◆ BRIEF ◆
Reply with nothing but how many lines in the entries below include "apodisation".

◆ LISTED ENTRIES ◆

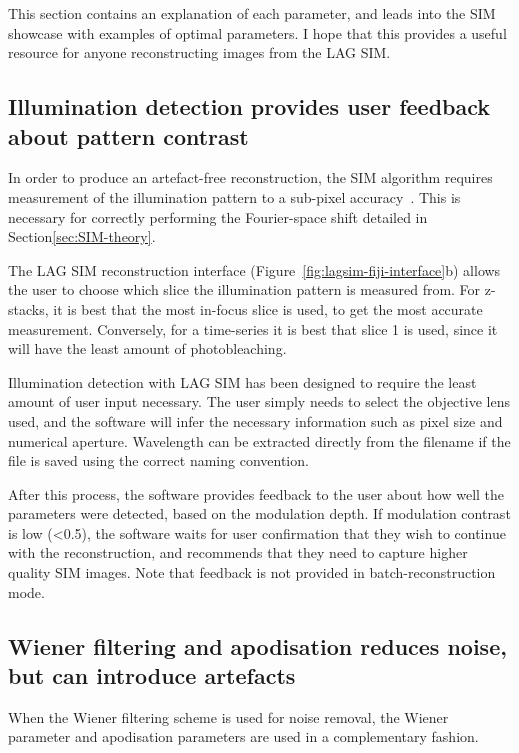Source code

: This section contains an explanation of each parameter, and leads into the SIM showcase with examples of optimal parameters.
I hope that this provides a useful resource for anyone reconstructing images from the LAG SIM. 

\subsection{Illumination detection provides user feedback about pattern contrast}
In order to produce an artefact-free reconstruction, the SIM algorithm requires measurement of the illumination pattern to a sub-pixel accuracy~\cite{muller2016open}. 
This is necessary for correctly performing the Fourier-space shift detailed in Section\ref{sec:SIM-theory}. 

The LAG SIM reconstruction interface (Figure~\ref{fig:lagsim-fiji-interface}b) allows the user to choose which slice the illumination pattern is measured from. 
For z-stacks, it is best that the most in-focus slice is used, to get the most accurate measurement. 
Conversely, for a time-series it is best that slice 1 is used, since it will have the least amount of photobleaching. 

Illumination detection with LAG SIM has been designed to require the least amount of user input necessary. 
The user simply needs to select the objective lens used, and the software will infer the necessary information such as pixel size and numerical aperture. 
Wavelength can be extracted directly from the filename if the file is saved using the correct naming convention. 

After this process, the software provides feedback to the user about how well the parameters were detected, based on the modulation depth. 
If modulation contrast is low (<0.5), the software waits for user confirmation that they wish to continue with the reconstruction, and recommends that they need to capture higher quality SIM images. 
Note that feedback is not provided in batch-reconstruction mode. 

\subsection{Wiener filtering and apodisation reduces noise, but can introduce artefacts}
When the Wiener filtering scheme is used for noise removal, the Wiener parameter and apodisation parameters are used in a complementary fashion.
...
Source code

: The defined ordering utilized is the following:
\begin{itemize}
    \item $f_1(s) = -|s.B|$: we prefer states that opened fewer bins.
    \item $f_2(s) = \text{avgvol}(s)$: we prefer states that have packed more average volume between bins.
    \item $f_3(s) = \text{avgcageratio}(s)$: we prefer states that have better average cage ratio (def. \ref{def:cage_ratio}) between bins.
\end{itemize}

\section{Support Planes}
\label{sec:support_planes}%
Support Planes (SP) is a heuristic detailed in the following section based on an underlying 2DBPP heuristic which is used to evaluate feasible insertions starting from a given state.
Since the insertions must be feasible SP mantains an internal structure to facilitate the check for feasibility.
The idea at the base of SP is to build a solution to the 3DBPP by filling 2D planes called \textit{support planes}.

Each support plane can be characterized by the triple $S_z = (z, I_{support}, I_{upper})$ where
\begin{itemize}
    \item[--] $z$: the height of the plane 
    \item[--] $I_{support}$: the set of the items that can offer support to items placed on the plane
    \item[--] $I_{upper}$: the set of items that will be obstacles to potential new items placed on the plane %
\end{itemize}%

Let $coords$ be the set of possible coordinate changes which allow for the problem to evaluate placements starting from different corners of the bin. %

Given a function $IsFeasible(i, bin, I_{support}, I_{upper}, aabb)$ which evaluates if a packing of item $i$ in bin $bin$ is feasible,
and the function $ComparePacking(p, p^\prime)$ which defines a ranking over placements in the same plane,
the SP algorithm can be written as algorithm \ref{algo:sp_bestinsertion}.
* * *
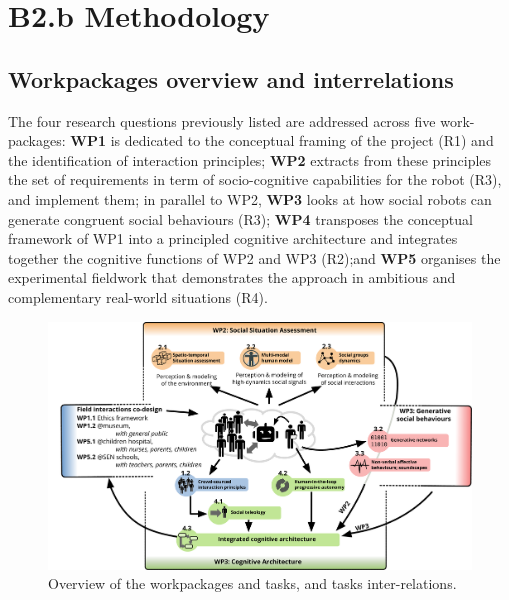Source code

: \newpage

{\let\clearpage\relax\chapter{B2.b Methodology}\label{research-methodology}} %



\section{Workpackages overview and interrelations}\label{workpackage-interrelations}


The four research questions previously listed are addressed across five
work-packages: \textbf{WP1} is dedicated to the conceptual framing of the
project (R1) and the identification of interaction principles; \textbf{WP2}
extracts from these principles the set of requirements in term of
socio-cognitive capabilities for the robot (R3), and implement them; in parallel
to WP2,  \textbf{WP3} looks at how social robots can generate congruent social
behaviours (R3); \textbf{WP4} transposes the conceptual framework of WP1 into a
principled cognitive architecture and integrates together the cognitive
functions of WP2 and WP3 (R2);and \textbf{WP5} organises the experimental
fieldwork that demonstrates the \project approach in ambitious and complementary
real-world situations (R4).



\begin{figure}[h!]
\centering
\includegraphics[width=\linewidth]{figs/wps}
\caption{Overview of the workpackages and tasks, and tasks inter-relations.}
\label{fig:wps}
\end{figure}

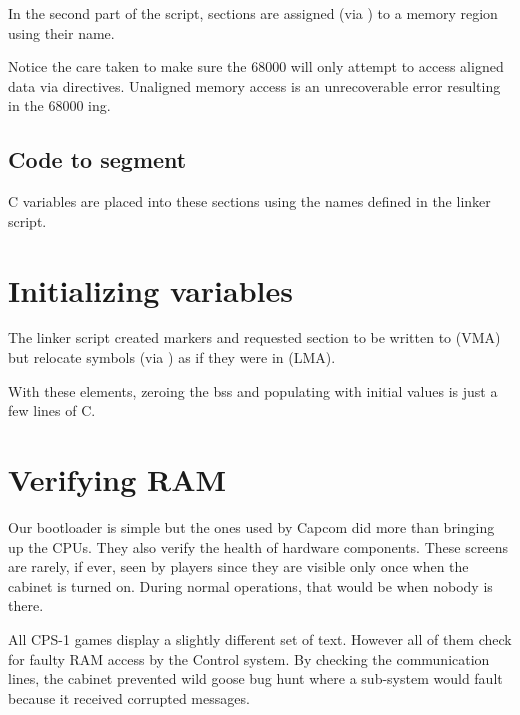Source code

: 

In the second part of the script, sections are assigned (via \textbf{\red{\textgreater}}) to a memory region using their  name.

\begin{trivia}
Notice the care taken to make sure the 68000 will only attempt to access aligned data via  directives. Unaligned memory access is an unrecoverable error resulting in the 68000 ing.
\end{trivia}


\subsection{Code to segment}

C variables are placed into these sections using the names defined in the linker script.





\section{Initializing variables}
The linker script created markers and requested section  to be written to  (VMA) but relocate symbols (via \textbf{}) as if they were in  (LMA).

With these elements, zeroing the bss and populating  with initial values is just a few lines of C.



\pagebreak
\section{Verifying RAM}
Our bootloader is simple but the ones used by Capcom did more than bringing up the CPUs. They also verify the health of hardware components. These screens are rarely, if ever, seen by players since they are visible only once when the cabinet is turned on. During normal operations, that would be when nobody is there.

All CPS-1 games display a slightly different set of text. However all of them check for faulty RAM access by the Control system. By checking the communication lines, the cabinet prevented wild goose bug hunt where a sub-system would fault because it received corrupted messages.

◆ COMPLETED EXERCISE ◆
2